I am prepared for you, Ms. Smith, to reflect on what the Court has ordered and it may well be that you will change your mind regarding materials that you do have, documents that you have or answers that you have that you now say that you are not going to produce.

In essence, what I'm doing is disregarding what you just said, [and] not acting on what you just said, because I suppose if I did, my determination right now would be that in order to avoid wasting everyone's time, your time and the Defendant's time, by setting these dates and by incurring the cost of a court reporter and perhaps on your part, making alternative child care arrangements for these dates, that I would just rule now that you do not intend to comply with the order.

However, that is not what I am doing. I still intend to deny without prejudice the motion to dismiss as a discovery sanction and instead, to permit you an opportunity to produce the documents, answer the interrogatories and appear for your deposition and the further opportunity to make your discovery request known. May 8, 2001 Hearing (Tr. at 51, line 20 to 52, line 18).

Plaintiff has remained defiant notwithstanding these admonitions.
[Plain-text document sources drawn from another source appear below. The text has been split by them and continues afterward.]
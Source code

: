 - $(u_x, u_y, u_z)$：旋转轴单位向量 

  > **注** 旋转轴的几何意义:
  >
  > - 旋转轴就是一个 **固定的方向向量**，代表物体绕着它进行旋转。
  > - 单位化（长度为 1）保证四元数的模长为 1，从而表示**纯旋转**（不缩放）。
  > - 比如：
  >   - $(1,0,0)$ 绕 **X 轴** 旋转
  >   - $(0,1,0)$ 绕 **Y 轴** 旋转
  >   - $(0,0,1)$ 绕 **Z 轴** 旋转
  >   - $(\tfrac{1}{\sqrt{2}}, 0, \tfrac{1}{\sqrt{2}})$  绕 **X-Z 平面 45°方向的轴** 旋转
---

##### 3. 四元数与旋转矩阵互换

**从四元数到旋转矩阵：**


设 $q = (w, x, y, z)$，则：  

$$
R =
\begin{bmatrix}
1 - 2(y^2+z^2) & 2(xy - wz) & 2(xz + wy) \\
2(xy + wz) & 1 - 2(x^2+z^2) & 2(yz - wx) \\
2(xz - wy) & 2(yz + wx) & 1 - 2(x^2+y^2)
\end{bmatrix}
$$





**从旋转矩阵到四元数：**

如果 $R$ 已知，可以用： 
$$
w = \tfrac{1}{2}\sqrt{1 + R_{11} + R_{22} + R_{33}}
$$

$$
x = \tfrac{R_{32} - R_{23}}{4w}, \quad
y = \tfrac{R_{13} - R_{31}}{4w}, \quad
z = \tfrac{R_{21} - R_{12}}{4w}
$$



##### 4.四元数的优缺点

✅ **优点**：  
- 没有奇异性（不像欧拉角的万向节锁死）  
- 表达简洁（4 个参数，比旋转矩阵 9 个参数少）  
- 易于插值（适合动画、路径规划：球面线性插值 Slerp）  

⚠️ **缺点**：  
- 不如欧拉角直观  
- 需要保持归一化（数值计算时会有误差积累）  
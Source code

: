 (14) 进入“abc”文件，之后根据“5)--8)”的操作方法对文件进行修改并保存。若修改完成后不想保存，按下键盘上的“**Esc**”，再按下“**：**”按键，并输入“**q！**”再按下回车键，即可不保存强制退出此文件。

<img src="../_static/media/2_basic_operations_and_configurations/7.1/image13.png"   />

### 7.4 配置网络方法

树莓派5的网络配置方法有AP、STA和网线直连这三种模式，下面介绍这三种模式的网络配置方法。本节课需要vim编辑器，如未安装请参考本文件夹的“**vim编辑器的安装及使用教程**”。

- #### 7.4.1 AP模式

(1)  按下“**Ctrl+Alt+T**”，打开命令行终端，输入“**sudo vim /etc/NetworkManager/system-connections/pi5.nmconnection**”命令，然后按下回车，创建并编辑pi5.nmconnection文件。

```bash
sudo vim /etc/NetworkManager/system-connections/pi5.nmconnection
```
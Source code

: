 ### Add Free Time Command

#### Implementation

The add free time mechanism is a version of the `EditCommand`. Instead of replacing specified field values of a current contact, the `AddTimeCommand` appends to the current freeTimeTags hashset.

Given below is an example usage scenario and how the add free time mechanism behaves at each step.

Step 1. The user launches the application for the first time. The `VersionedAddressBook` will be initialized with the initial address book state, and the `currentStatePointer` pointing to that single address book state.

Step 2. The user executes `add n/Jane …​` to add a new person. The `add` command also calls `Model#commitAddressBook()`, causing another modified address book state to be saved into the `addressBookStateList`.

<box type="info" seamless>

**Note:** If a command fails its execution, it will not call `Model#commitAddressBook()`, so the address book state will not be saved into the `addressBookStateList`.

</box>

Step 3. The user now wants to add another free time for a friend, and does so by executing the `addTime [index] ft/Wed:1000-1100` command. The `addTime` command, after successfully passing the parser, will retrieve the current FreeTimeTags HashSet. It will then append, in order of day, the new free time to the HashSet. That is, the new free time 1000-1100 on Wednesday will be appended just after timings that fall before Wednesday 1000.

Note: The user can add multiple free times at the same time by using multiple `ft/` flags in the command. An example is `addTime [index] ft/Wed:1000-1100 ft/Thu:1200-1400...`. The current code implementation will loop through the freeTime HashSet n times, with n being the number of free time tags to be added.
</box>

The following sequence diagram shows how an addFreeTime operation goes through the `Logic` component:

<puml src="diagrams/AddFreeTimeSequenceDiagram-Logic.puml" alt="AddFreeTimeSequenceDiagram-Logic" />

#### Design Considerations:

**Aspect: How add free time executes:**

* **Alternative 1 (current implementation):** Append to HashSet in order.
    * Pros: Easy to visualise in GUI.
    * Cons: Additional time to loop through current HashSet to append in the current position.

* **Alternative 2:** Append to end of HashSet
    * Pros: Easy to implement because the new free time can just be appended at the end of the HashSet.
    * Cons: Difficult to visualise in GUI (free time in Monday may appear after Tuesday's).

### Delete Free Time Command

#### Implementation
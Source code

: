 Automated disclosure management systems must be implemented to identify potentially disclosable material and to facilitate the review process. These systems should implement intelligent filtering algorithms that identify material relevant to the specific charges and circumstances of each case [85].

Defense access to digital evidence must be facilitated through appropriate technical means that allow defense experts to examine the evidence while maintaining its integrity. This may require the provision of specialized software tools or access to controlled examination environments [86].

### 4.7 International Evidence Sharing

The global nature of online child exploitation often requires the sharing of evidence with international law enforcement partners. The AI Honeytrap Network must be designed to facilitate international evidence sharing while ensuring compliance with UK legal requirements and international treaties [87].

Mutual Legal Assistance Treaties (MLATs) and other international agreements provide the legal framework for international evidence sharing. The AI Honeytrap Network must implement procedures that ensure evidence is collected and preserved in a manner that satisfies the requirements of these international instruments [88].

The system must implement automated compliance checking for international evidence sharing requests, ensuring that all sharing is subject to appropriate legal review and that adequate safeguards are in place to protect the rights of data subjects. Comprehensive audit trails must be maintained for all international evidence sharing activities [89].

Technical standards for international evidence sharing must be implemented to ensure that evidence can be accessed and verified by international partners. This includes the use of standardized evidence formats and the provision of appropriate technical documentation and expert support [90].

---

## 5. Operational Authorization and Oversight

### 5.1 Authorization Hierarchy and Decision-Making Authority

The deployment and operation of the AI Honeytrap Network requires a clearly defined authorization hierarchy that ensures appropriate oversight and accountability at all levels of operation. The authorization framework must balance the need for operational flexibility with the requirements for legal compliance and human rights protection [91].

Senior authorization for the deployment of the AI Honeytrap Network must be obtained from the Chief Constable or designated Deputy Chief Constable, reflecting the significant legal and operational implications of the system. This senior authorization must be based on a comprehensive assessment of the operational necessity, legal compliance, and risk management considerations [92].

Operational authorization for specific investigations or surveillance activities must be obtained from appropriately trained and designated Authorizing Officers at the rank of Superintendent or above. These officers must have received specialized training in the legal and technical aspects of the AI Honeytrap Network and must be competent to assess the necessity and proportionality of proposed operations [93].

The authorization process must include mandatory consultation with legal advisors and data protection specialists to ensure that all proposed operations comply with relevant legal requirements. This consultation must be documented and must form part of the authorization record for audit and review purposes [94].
The undersigned therefore finds that "less dire alternatives" than dismissal "would obviously prove futile." Bonds, 93 F.3d at 808; see Carvalho 193 F.R.D. at 152 (dismissal as a Rule 37 sanction ordered where plaintiff's "uncooperative and dilatory conduct . . . gives the Court no reason to believe that granting plaintiff another chance to cooperate with defendant's discovery efforts would serve any useful purpose"); Mathews, 176 F.R.D. at 445 ("I also do not believe that some less severe sanction would be useful here, since plaintiff appears to have little regard for any court orders.").

CONCLUSION

For the foregoing reasons, it is, this day of August, 2001, RECOMMENDED that Defendant's Renewed Motion to Dismiss (Docket No. 47, Part 1) be GRANTED.

DEBORAH A. ROBINSON United States Magistrate Judge

Within ten days after being served a copy, any party may file written objections to this report and recommendation. The objections shall specifically identify the portions of the proposed findings and recommendations to which the objection is made and the basis for the objection. In the absence of timely objections, further review of issues decided by this report and recommendation may be deemed waived.